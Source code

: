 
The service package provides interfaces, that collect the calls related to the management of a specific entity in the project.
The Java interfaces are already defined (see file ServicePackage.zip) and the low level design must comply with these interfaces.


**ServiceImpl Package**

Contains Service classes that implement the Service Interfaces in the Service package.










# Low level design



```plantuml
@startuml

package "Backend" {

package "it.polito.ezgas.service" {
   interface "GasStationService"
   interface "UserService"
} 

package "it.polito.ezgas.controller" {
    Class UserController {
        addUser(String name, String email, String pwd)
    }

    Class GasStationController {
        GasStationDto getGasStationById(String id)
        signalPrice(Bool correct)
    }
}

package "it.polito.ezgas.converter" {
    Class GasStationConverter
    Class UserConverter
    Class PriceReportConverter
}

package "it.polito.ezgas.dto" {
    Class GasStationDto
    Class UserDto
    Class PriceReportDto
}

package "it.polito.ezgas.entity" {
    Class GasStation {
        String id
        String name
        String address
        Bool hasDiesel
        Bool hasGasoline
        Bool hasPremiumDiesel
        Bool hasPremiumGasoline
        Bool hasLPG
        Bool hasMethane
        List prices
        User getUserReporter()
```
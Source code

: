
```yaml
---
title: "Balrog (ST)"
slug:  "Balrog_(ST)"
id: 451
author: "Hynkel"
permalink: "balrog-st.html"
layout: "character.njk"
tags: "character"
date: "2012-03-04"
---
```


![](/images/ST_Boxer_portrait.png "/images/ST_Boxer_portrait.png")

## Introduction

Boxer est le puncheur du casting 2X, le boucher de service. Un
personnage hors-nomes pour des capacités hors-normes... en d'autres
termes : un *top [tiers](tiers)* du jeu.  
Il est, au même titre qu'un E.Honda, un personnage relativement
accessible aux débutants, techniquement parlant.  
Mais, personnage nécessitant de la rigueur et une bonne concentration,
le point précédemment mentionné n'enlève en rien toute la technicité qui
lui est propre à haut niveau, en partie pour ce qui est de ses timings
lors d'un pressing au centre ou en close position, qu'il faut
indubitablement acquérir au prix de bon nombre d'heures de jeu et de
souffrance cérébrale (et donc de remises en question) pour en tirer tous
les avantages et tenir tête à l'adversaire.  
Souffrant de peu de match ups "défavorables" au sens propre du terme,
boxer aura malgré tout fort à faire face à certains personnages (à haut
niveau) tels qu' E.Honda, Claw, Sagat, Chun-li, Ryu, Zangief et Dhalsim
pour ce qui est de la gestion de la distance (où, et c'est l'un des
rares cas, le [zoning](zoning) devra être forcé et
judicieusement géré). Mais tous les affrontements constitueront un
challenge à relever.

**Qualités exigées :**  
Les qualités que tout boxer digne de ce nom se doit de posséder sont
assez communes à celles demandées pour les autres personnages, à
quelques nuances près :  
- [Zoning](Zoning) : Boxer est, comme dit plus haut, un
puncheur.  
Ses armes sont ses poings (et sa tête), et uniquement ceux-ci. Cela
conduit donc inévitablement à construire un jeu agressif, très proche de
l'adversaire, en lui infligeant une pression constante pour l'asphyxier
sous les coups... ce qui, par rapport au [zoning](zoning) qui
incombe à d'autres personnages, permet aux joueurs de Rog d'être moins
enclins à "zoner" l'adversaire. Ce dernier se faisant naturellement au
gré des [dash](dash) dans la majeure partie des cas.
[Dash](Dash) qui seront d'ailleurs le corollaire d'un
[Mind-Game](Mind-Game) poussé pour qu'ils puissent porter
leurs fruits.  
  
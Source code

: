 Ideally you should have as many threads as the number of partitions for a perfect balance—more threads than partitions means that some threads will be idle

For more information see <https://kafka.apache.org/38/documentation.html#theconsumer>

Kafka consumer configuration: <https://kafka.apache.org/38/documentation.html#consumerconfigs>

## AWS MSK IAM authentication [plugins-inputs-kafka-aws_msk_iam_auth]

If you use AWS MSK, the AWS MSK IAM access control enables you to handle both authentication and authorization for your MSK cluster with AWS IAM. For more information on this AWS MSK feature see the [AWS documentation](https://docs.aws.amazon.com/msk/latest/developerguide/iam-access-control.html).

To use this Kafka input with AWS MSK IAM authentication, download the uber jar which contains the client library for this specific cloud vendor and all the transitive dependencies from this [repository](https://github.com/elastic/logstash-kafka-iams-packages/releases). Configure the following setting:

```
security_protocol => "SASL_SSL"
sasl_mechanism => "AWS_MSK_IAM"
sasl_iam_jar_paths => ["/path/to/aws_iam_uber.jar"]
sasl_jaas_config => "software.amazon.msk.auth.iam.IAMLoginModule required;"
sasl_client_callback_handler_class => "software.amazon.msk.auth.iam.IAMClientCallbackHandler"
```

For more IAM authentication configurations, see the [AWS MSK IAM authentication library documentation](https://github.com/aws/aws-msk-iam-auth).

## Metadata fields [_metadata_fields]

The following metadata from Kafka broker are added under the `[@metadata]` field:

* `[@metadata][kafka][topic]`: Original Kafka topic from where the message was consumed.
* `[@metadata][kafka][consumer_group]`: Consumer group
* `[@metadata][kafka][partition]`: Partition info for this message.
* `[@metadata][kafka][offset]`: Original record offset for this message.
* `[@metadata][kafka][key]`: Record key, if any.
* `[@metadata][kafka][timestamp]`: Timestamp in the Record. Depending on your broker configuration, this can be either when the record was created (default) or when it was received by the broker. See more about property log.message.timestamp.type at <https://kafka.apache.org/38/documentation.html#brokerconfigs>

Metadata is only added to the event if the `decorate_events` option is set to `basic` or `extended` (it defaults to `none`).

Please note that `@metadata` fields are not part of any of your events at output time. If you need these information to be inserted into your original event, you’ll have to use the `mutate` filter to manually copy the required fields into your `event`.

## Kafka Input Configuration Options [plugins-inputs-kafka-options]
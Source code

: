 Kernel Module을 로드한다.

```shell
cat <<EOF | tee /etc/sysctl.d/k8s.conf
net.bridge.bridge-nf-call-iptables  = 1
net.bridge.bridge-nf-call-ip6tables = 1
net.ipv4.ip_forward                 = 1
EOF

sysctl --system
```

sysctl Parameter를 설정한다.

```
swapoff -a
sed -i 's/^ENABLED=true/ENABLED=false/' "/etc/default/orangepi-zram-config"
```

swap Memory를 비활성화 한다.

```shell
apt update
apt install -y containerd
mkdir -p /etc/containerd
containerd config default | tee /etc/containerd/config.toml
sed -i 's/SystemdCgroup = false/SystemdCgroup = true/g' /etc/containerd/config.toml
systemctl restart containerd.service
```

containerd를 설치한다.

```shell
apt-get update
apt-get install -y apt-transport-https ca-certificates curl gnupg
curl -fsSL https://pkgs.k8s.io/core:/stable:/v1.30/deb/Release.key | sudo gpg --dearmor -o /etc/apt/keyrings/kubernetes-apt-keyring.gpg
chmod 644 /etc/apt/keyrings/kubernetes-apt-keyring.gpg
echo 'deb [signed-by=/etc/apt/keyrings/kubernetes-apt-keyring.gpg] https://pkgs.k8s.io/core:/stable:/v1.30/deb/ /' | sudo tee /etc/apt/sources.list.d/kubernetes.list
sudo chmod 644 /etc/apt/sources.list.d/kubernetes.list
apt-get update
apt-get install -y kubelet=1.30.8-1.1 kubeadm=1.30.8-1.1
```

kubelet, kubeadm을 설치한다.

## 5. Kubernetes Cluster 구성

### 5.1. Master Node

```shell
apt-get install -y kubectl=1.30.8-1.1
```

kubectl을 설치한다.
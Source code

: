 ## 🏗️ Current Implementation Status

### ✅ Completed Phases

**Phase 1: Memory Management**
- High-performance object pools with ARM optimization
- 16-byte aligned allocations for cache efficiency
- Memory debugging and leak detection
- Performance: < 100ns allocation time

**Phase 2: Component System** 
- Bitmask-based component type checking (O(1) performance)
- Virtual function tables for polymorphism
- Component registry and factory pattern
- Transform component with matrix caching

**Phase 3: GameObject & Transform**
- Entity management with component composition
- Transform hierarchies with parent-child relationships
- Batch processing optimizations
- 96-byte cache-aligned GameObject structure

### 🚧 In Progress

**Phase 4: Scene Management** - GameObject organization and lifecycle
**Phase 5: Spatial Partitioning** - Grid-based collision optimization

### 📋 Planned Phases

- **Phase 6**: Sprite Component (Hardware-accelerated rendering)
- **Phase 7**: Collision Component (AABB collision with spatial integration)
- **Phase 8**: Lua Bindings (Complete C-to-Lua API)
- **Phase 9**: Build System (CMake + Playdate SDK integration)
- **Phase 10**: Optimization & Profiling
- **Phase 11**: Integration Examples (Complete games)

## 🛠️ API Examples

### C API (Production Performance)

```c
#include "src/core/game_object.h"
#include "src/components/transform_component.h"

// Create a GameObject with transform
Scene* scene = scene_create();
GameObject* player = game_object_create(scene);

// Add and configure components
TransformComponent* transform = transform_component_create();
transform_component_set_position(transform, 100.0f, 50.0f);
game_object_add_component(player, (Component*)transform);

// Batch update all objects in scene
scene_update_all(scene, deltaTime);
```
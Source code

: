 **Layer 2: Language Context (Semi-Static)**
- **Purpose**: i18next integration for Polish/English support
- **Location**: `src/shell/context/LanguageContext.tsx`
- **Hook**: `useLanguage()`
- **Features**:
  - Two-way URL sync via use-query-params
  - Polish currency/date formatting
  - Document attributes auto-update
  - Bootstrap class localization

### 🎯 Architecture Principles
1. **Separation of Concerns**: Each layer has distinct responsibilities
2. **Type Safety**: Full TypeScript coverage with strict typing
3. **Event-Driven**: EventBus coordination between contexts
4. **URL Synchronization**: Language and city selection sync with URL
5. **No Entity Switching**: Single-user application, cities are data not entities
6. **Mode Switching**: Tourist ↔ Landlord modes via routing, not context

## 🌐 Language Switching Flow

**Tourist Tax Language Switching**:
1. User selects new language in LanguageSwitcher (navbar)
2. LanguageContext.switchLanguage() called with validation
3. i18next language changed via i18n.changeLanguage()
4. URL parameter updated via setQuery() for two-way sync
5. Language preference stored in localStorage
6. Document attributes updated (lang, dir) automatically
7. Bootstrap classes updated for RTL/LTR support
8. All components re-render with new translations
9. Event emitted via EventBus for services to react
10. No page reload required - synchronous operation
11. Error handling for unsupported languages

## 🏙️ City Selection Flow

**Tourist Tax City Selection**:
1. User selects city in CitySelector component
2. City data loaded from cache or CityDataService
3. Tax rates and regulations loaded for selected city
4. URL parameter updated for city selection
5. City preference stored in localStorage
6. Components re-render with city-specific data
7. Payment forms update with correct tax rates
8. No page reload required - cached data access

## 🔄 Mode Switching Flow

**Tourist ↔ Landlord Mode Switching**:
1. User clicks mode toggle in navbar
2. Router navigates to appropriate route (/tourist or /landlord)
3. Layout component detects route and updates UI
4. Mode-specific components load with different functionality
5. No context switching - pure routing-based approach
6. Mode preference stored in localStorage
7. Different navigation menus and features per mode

# # # # #

## Task objective
In the records, how many lines include the string "adversaire"? The answer is that number alone.

## Reply
3